> [Records from a dataset]:
============================================================
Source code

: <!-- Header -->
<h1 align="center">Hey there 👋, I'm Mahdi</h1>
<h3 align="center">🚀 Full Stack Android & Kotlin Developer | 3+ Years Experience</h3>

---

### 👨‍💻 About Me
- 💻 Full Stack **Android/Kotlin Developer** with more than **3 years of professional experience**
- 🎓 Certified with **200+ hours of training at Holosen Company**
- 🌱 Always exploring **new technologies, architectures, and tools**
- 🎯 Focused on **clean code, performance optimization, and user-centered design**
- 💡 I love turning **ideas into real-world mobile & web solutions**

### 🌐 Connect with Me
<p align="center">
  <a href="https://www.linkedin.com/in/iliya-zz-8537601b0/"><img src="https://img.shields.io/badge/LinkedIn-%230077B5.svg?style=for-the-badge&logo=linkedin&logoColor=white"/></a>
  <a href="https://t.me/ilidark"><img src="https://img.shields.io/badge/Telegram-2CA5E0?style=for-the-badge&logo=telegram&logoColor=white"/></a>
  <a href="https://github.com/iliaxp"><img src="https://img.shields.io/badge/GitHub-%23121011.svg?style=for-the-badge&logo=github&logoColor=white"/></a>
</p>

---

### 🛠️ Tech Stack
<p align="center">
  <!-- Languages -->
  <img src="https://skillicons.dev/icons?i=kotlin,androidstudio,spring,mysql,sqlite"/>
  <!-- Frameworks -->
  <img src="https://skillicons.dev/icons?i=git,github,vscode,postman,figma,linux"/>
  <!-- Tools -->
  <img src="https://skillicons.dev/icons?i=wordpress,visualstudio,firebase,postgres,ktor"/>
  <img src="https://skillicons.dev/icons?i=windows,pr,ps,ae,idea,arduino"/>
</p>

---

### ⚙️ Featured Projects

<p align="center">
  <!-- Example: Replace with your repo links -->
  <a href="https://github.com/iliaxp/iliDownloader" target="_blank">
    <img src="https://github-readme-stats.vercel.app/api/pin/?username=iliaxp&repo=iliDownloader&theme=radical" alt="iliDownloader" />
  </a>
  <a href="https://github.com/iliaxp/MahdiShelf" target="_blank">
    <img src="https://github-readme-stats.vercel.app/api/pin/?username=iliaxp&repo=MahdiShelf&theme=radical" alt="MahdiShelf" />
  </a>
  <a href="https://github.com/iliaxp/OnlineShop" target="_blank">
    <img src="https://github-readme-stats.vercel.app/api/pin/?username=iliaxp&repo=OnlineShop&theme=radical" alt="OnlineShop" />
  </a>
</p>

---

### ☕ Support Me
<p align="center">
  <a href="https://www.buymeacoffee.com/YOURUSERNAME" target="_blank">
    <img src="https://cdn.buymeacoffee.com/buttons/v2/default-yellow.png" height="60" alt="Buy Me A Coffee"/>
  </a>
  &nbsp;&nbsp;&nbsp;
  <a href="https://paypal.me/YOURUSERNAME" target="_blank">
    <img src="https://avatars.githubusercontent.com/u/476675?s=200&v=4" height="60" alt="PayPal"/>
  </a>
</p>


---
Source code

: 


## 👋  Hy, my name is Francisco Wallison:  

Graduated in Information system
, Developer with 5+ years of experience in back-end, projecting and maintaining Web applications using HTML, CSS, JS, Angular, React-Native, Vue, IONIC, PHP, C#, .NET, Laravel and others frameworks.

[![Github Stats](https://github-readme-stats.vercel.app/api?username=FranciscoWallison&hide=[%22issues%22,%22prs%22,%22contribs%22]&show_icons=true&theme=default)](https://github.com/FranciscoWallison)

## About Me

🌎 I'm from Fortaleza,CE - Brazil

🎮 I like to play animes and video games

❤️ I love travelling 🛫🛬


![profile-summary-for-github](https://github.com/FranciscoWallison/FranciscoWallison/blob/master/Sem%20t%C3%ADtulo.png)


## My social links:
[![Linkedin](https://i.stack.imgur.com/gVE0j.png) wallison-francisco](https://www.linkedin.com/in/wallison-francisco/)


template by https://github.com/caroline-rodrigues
============================================================
Copy every line of the records above, starting with the first, up to and including the line containing "<!-- Frameworks -->".

> [Result for this task]:
Source code

: <!-- Header -->
<h1 align="center">Hey there 👋, I'm Mahdi</h1>
<h3 align="center">🚀 Full Stack Android & Kotlin Developer | 3+ Years Experience</h3>

---

### 👨‍💻 About Me
- 💻 Full Stack **Android/Kotlin Developer** with more than **3 years of professional experience**
- 🎓 Certified with **200+ hours of training at Holosen Company**
- 🌱 Always exploring **new technologies, architectures, and tools**
- 🎯 Focused on **clean code, performance optimization, and user-centered design**
- 💡 I love turning **ideas into real-world mobile & web solutions**

### 🌐 Connect with Me
<p align="center">
  <a href="https://www.linkedin.com/in/iliya-zz-8537601b0/"><img src="https://img.shields.io/badge/LinkedIn-%230077B5.svg?style=for-the-badge&logo=linkedin&logoColor=white"/></a>
  <a href="https://t.me/ilidark"><img src="https://img.shields.io/badge/Telegram-2CA5E0?style=for-the-badge&logo=telegram&logoColor=white"/></a>
  <a href="https://github.com/iliaxp"><img src="https://img.shields.io/badge/GitHub-%23121011.svg?style=for-the-badge&logo=github&logoColor=white"/></a>
</p>

---

### 🛠️ Tech Stack
<p align="center">
  <!-- Languages -->
  <img src="https://skillicons.dev/icons?i=kotlin,androidstudio,spring,mysql,sqlite"/>
  <!-- Frameworks -->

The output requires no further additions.